Work instructions:
Which of the lines below contain the string "will"? Copy each one.

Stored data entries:
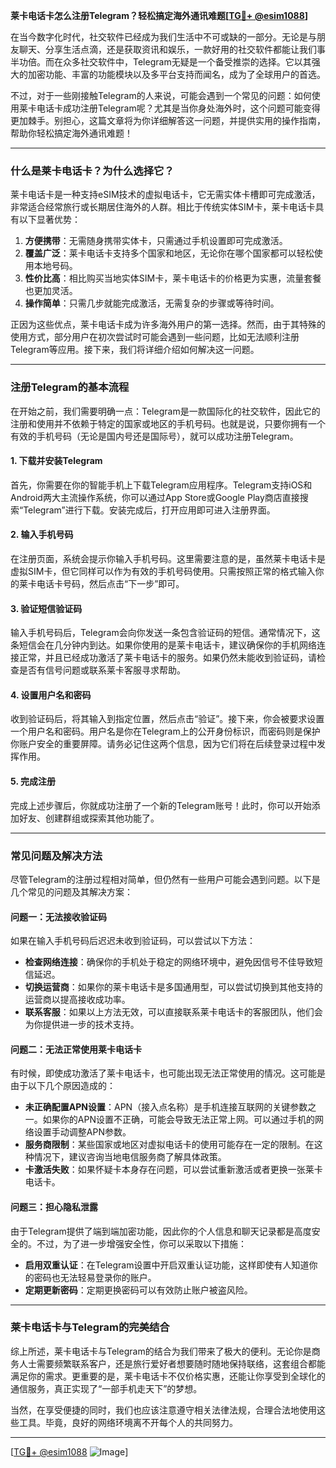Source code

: **莱卡电话卡怎么注册Telegram？轻松搞定海外通讯难题[[TG💪+ @esim1088](https://t.me/s/esim1088)]**

在当今数字化时代，社交软件已经成为我们生活中不可或缺的一部分。无论是与朋友聊天、分享生活点滴，还是获取资讯和娱乐，一款好用的社交软件都能让我们事半功倍。而在众多社交软件中，Telegram无疑是一个备受推崇的选择。它以其强大的加密功能、丰富的功能模块以及多平台支持而闻名，成为了全球用户的首选。

不过，对于一些刚接触Telegram的人来说，可能会遇到一个常见的问题：如何使用莱卡电话卡成功注册Telegram呢？尤其是当你身处海外时，这个问题可能变得更加棘手。别担心，这篇文章将为你详细解答这一问题，并提供实用的操作指南，帮助你轻松搞定海外通讯难题！

---

### **什么是莱卡电话卡？为什么选择它？**

莱卡电话卡是一种支持eSIM技术的虚拟电话卡，它无需实体卡槽即可完成激活，非常适合经常旅行或长期居住海外的人群。相比于传统实体SIM卡，莱卡电话卡具有以下显著优势：

1. **方便携带**：无需随身携带实体卡，只需通过手机设置即可完成激活。
2. **覆盖广泛**：莱卡电话卡支持多个国家和地区，无论你在哪个国家都可以轻松使用本地号码。
3. **性价比高**：相比购买当地实体SIM卡，莱卡电话卡的价格更为实惠，流量套餐也更加灵活。
4. **操作简单**：只需几步就能完成激活，无需复杂的步骤或等待时间。

正因为这些优点，莱卡电话卡成为许多海外用户的第一选择。然而，由于其特殊的使用方式，部分用户在初次尝试时可能会遇到一些问题，比如无法顺利注册Telegram等应用。接下来，我们将详细介绍如何解决这一问题。

---

### **注册Telegram的基本流程**

在开始之前，我们需要明确一点：Telegram是一款国际化的社交软件，因此它的注册和使用并不依赖于特定的国家或地区的手机号码。也就是说，只要你拥有一个有效的手机号码（无论是国内号还是国际号），就可以成功注册Telegram。

#### **1. 下载并安装Telegram**
首先，你需要在你的智能手机上下载Telegram应用程序。Telegram支持iOS和Android两大主流操作系统，你可以通过App Store或Google Play商店直接搜索“Telegram”进行下载。安装完成后，打开应用即可进入注册界面。

#### **2. 输入手机号码**
在注册页面，系统会提示你输入手机号码。这里需要注意的是，虽然莱卡电话卡是虚拟SIM卡，但它同样可以作为有效的手机号码使用。只需按照正常的格式输入你的莱卡电话卡号码，然后点击“下一步”即可。

#### **3. 验证短信验证码**
输入手机号码后，Telegram会向你发送一条包含验证码的短信。通常情况下，这条短信会在几分钟内到达。如果你使用的是莱卡电话卡，建议确保你的手机网络连接正常，并且已经成功激活了莱卡电话卡的服务。如果仍然未能收到验证码，请检查是否有信号问题或联系莱卡客服寻求帮助。

#### **4. 设置用户名和密码**
收到验证码后，将其输入到指定位置，然后点击“验证”。接下来，你会被要求设置一个用户名和密码。用户名是你在Telegram上的公开身份标识，而密码则是保护你账户安全的重要屏障。请务必记住这两个信息，因为它们将在后续登录过程中发挥作用。

#### **5. 完成注册**
完成上述步骤后，你就成功注册了一个新的Telegram账号！此时，你可以开始添加好友、创建群组或探索其他功能了。

---

### **常见问题及解决方法**

尽管Telegram的注册过程相对简单，但仍然有一些用户可能会遇到问题。以下是几个常见的问题及其解决方案：

#### **问题一：无法接收验证码**
如果在输入手机号码后迟迟未收到验证码，可以尝试以下方法：
- **检查网络连接**：确保你的手机处于稳定的网络环境中，避免因信号不佳导致短信延迟。
- **切换运营商**：如果你的莱卡电话卡是多国通用型，可以尝试切换到其他支持的运营商以提高接收成功率。
- **联系客服**：如果以上方法无效，可以直接联系莱卡电话卡的客服团队，他们会为你提供进一步的技术支持。

#### **问题二：无法正常使用莱卡电话卡**
有时候，即使成功激活了莱卡电话卡，也可能出现无法正常使用的情况。这可能是由于以下几个原因造成的：
- **未正确配置APN设置**：APN（接入点名称）是手机连接互联网的关键参数之一。如果你的APN设置不正确，可能会导致无法正常上网。可以通过手机的网络设置手动调整APN参数。
- **服务商限制**：某些国家或地区对虚拟电话卡的使用可能存在一定的限制。在这种情况下，建议咨询当地电信服务商了解具体政策。
- **卡激活失败**：如果怀疑卡本身存在问题，可以尝试重新激活或者更换一张莱卡电话卡。

#### **问题三：担心隐私泄露**
由于Telegram提供了端到端加密功能，因此你的个人信息和聊天记录都是高度安全的。不过，为了进一步增强安全性，你可以采取以下措施：
- **启用双重认证**：在Telegram设置中开启双重认证功能，这样即使有人知道你的密码也无法轻易登录你的账户。
- **定期更新密码**：定期更换密码可以有效防止账户被盗风险。

---

### **莱卡电话卡与Telegram的完美结合**

综上所述，莱卡电话卡与Telegram的结合为我们带来了极大的便利。无论你是商务人士需要频繁联系客户，还是旅行爱好者想要随时随地保持联络，这套组合都能满足你的需求。更重要的是，莱卡电话卡不仅价格实惠，还能让你享受到全球化的通信服务，真正实现了“一部手机走天下”的梦想。

当然，在享受便捷的同时，我们也应该注意遵守相关法律法规，合理合法地使用这些工具。毕竟，良好的网络环境离不开每个人的共同努力。

---

[[TG💪+ @esim1088](https://t.me/s/esim1088) ![Image](https://i.postimg.cc/4NQfJmqS/Snipaste-2025-05-13-00-14-12.png)]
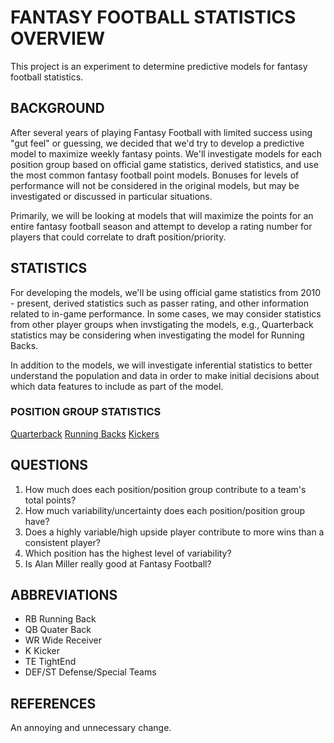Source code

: # FANTASY FOOTBALL STATISTICS OVERVIEW

This project is an experiment to determine predictive models for fantasy football statistics.

## BACKGROUND

After several years of playing Fantasy Football with limited success using "gut feel" or guessing, we decided that we'd try to develop a predictive model to maximize weekly fantasy points.  We'll investigate models for each position group based on official game statistics, derived statistics, and use the most common fantasy football point models.  Bonuses for levels of performance will not be considered in the original models, but may be investigated or discussed in particular situations.

Primarily, we will be looking at models that will maximize the points for an entire fantasy football season and attempt to develop a rating number for players that could correlate to draft position/priority.

## STATISTICS
For developing the models, we'll be using official game statistics from 2010 - present, derived statistics such as passer rating, and other information related to in-game performance.  In some cases, we may consider statistics from other player groups when invstigating the models, e.g., Quarterback statistics may be considering when investigating the model for Running Backs.

In addition to the models, we will investigate inferential statistics to better understand the population and data in order to make initial decisions about which data features to include as part of the model.

### POSITION GROUP STATISTICS
[Quarterback](docs/quarterback.md)
[Running Backs](docs/running_backs.md)
[Kickers](docs/kickers.md)

##

## QUESTIONS
1) How much does each position/position group contribute to a team's total points?
2) How much variability/uncertainty does each position/position group have?
3) Does a highly variable/high upside player contribute to more wins than a consistent player?
4) Which position has the highest level of variability?
5) Is Alan Miller really good at Fantasy Football?


## ABBREVIATIONS
- RB Running Back
- QB Quater Back
- WR Wide Receiver
- K Kicker
- TE TightEnd
- DEF/ST Defense/Special Teams


## REFERENCES
An annoying and unnecessary change.


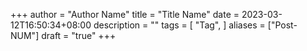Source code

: +++
author = "Author Name"
title = "Title Name"
date = 2023-03-12T16:50:34+08:00
description = ""
tags = [
    "Tag",
]
aliases = ["Post-NUM"]
draft = "true"
+++

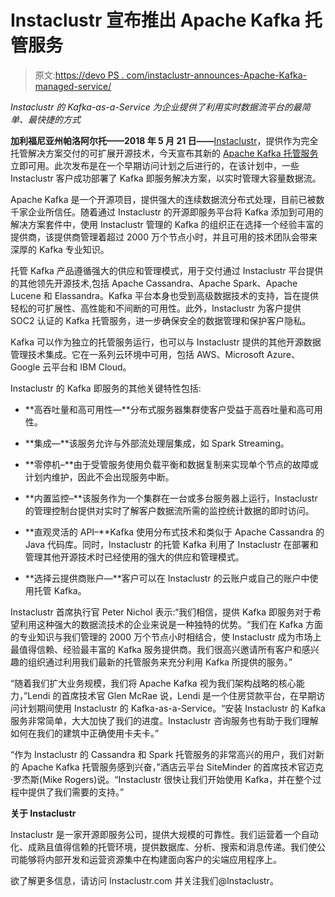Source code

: # Instaclustr 宣布推出 Apache Kafka 托管服务

> 原文:[https://devo PS . com/instaclustr-announces-Apache-Kafka-managed-service/](https://devops.com/instaclustr-announces-apache-kafka-managed-service/)

*Instaclustr 的 Kafka-as-a-Service 为企业提供了利用实时数据流平台的最简单、最快捷的方式*

**加利福尼亚州帕洛阿尔托——2018 年 5 月 21 日——**[Instaclustr](https://www.instaclustr.com/)，提供作为完全托管解决方案交付的可扩展开源技术，今天宣布其新的 [Apache Kafka 托管服务](https://www.instaclustr.com/solutions/managed-apache-kafka/)立即可用。此次发布是在一个早期访问计划之后进行的，在该计划中，一些 Instaclustr 客户成功部署了 Kafka 即服务解决方案，以实时管理大容量数据流。

Apache Kafka 是一个开源项目，提供强大的连续数据流分布式处理，目前已被数千家企业所信任。随着通过 Instaclustr 的开源即服务平台将 Kafka 添加到可用的解决方案套件中，使用 Instaclustr 管理的 Kafka 的组织正在选择一个经验丰富的提供商，该提供商管理着超过 2000 万个节点小时，并且可用的技术团队会带来深厚的 Kafka 专业知识。

托管 Kafka 产品遵循强大的供应和管理模式，用于交付通过 Instaclustr 平台提供的其他领先开源技术,包括 Apache Cassandra、Apache Spark、Apache Lucene 和 Elassandra。Kafka 平台本身也受到高级数据技术的支持，旨在提供轻松的可扩展性、高性能和不间断的可用性。此外，Instaclustr 为客户提供 SOC2 认证的 Kafka 托管服务，进一步确保安全的数据管理和保护客户隐私。

Kafka 可以作为独立的托管服务运行，也可以与 Instaclustr 提供的其他开源数据管理技术集成。它在一系列云环境中可用，包括 AWS、Microsoft Azure、Google 云平台和 IBM Cloud。

Instaclustr 的 Kafka 即服务的其他关键特性包括:

*   **高吞吐量和高可用性—**分布式服务器集群使客户受益于高吞吐量和高可用性。

*   **集成—**该服务允许与外部流处理层集成，如 Spark Streaming。

*   **零停机–**由于受管服务使用负载平衡和数据复制来实现单个节点的故障或计划内维护，因此不会出现服务中断。

*   **内置监控–**该服务作为一个集群在一台或多台服务器上运行，Instaclustr 的管理控制台提供对实时了解客户数据流所需的监控统计数据的即时访问。

*   **直观灵活的 API–**Kafka 使用分布式技术和类似于 Apache Cassandra 的 Java 代码库。同时，Instaclustr 的托管 Kafka 利用了 Instaclustr 在部署和管理其他开源技术时已经使用的强大的供应和管理模式。

*   **选择云提供商账户—**客户可以在 Instaclustr 的云账户或自己的账户中使用托管 Kafka。

Instaclustr 首席执行官 Peter Nichol 表示:“我们相信，提供 Kafka 即服务对于希望利用这种强大的数据流技术的企业来说是一种独特的优势。“我们在 Kafka 方面的专业知识与我们管理的 2000 万个节点小时相结合，使 Instaclustr 成为市场上最值得信赖、经验最丰富的 Kafka 服务提供商。我们很高兴邀请所有客户和感兴趣的组织通过利用我们最新的托管服务来充分利用 Kafka 所提供的服务。”

“随着我们扩大业务规模，我们将 Apache Kafka 视为我们架构战略的核心能力，”Lendi 的首席技术官 Glen McRae 说，Lendi 是一个住房贷款平台，在早期访问计划期间使用 Instaclustr 的 Kafka-as-a-Service。“安装 Instaclustr 的 Kafka 服务非常简单，大大加快了我们的进度。Instaclustr 咨询服务也有助于我们理解如何在我们的建筑中正确使用卡夫卡。”

“作为 Instaclustr 的 Cassandra 和 Spark 托管服务的非常高兴的用户，我们对新的 Apache Kafka 托管服务感到兴奋，”酒店云平台 SiteMinder 的首席技术官迈克·罗杰斯(Mike Rogers)说。“Instaclustr 很快让我们开始使用 Kafka，并在整个过程中提供了我们需要的支持。”

**关于 Instaclustr**

Instaclustr 是一家开源即服务公司，提供大规模的可靠性。我们运营着一个自动化、成熟且值得信赖的托管环境，提供数据库、分析、搜索和消息传递。我们使公司能够将内部开发和运营资源集中在构建面向客户的尖端应用程序上。

欲了解更多信息，请访问 Instaclustr.com 并关注我们@Instaclustr。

Solved problem:
After several years of playing Fantasy Football with limited success using "gut feel" or guessing, we decided that we'd try to develop a predictive model to maximize weekly fantasy points.  We'll investigate models for each position group based on official game statistics, derived statistics, and use the most common fantasy football point models.  Bonuses for levels of performance will not be considered in the original models, but may be investigated or discussed in particular situations.
Primarily, we will be looking at models that will maximize the points for an entire fantasy football season and attempt to develop a rating number for players that could correlate to draft position/priority.
In addition to the models, we will investigate inferential statistics to better understand the population and data in order to make initial decisions about which data features to include as part of the model.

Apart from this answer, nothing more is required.